== Segment start ==
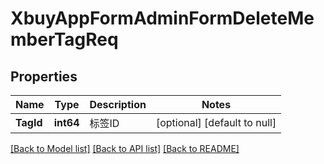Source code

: # XbuyAppFormAdminFormDeleteMemberTagReq

## Properties
Name | Type | Description | Notes
------------ | ------------- | ------------- | -------------
**TagId** | **int64** | 标签ID | [optional] [default to null]

[[Back to Model list]](../README.md#documentation-for-models) [[Back to API list]](../README.md#documentation-for-api-endpoints) [[Back to README]](../README.md)

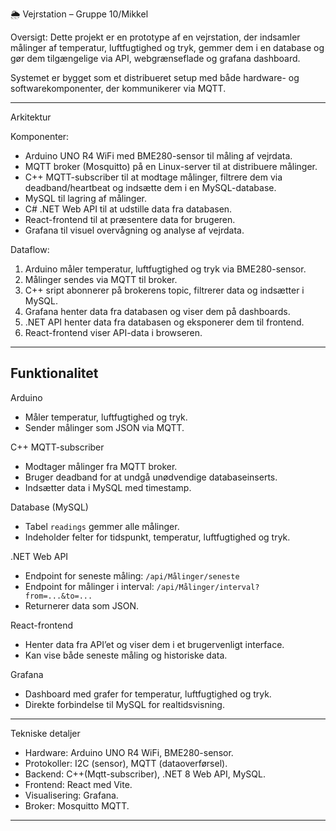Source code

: 🌦️ Vejrstation – Gruppe 10/Mikkel

Oversigt:
Dette projekt er en prototype af en vejrstation, der indsamler målinger af temperatur, luftfugtighed og tryk, gemmer dem i en database og gør dem tilgængelige via API, webgrænseflade og grafana dashboard.

Systemet er bygget som et distribueret setup med både hardware- og softwarekomponenter, der kommunikerer via MQTT.

---

 Arkitektur

Komponenter:
- Arduino UNO R4 WiFi med BME280-sensor til måling af vejrdata.
- MQTT broker (Mosquitto) på en Linux-server til at distribuere målinger.
- C++ MQTT-subscriber til at modtage målinger, filtrere dem via deadband/heartbeat og indsætte dem i en MySQL-database.
- MySQL til lagring af målinger.
- C# .NET Web API til at udstille data fra databasen.
- React-frontend til at præsentere data for brugeren.
- Grafana til visuel overvågning og analyse af vejrdata.

Dataflow:
1. Arduino måler temperatur, luftfugtighed og tryk via BME280-sensor.
2. Målinger sendes via MQTT til broker.
3. C++ sript abonnerer på brokerens topic, filtrerer data og indsætter i MySQL.
4. Grafana henter data fra databasen og viser dem på dashboards.
5. .NET API henter data fra databasen og eksponerer dem til frontend.
6. React-frontend viser API-data i browseren.

---

## Funktionalitet

 Arduino
- Måler temperatur, luftfugtighed og tryk.
- Sender målinger som JSON via MQTT.

 C++ MQTT-subscriber
- Modtager målinger fra MQTT broker.
- Bruger deadband for at undgå unødvendige databaseinserts.
- Indsætter data i MySQL med timestamp.

 Database (MySQL)
- Tabel `readings` gemmer alle målinger.
- Indeholder felter for tidspunkt, temperatur, luftfugtighed og tryk.

 .NET Web API
- Endpoint for seneste måling: `/api/Målinger/seneste`
- Endpoint for målinger i interval: `/api/Målinger/interval?from=...&to=...`
- Returnerer data som JSON.

 React-frontend
- Henter data fra API’et og viser dem i et brugervenligt interface.
- Kan vise både seneste måling og historiske data.

 Grafana
- Dashboard med grafer for temperatur, luftfugtighed og tryk.
- Direkte forbindelse til MySQL for realtidsvisning.

---

 Tekniske detaljer
- Hardware: Arduino UNO R4 WiFi, BME280-sensor.
- Protokoller: I2C (sensor), MQTT (dataoverførsel).
- Backend: C++(Mqtt-subscriber), .NET 8 Web API, MySQL.
- Frontend: React med Vite.
- Visualisering: Grafana.
- Broker: Mosquitto MQTT.

---
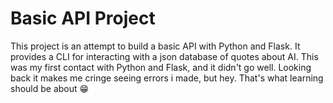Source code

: # Basic API Project

This project is an attempt to build a basic API with Python and Flask. It provides a CLI for interacting with a json database of quotes about AI.
This was my first contact with Python and Flask, and it didn't go well. Looking back it makes me cringe seeing errors i made, but hey. That's what learning should be about 😁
== Segment end ==
■ **Exercise brief**:
Pictures aside, retype the material exactly.

■ **Written solution**:
Source code

: # XbuyAppFormAdminFormDeleteMemberTagReq

## Properties
Name | Type | Description | Notes
------------ | ------------- | ------------- | -------------
**TagId** | **int64** | 标签ID | [optional] [default to null]

[[Back to Model list]](../README.md#documentation-for-models) [[Back to API list]](../README.md#documentation-for-api-endpoints) [[Back to README]](../README.md)

Source code

: 🌦️ Vejrstation – Gruppe 10/Mikkel

Oversigt:
Dette projekt er en prototype af en vejrstation, der indsamler målinger af temperatur, luftfugtighed og tryk, gemmer dem i en database og gør dem tilgængelige via API, webgrænseflade og grafana dashboard.

Systemet er bygget som et distribueret setup med både hardware- og softwarekomponenter, der kommunikerer via MQTT.

---

 Arkitektur

Komponenter:
- Arduino UNO R4 WiFi med BME280-sensor til måling af vejrdata.
- MQTT broker (Mosquitto) på en Linux-server til at distribuere målinger.
- C++ MQTT-subscriber til at modtage målinger, filtrere dem via deadband/heartbeat og indsætte dem i en MySQL-database.
- MySQL til lagring af målinger.
- C# .NET Web API til at udstille data fra databasen.
- React-frontend til at præsentere data for brugeren.
- Grafana til visuel overvågning og analyse af vejrdata.

Dataflow:
1. Arduino måler temperatur, luftfugtighed og tryk via BME280-sensor.
2. Målinger sendes via MQTT til broker.
3. C++ sript abonnerer på brokerens topic, filtrerer data og indsætter i MySQL.
4. Grafana henter data fra databasen og viser dem på dashboards.
5. .NET API henter data fra databasen og eksponerer dem til frontend.
6. React-frontend viser API-data i browseren.

---

## Funktionalitet

 Arduino
- Måler temperatur, luftfugtighed og tryk.
- Sender målinger som JSON via MQTT.

 C++ MQTT-subscriber
- Modtager målinger fra MQTT broker.
- Bruger deadband for at undgå unødvendige databaseinserts.
- Indsætter data i MySQL med timestamp.

 Database (MySQL)
- Tabel `readings` gemmer alle målinger.
- Indeholder felter for tidspunkt, temperatur, luftfugtighed og tryk.

 .NET Web API
- Endpoint for seneste måling: `/api/Målinger/seneste`
- Endpoint for målinger i interval: `/api/Målinger/interval?from=...&to=...`
- Returnerer data som JSON.

 React-frontend
- Henter data fra API’et og viser dem i et brugervenligt interface.
- Kan vise både seneste måling og historiske data.

 Grafana
- Dashboard med grafer for temperatur, luftfugtighed og tryk.
- Direkte forbindelse til MySQL for realtidsvisning.

---

 Tekniske detaljer
- Hardware: Arduino UNO R4 WiFi, BME280-sensor.
- Protokoller: I2C (sensor), MQTT (dataoverførsel).
- Backend: C++(Mqtt-subscriber), .NET 8 Web API, MySQL.
- Frontend: React med Vite.
- Visualisering: Grafana.
- Broker: Mosquitto MQTT.

---
Source code

: # Basic API Project

This project is an attempt to build a basic API with Python and Flask. It provides a CLI for interacting with a json database of quotes about AI.
This was my first contact with Python and Flask, and it didn't go well. Looking back it makes me cringe seeing errors i made, but hey. That's what learning should be about 😁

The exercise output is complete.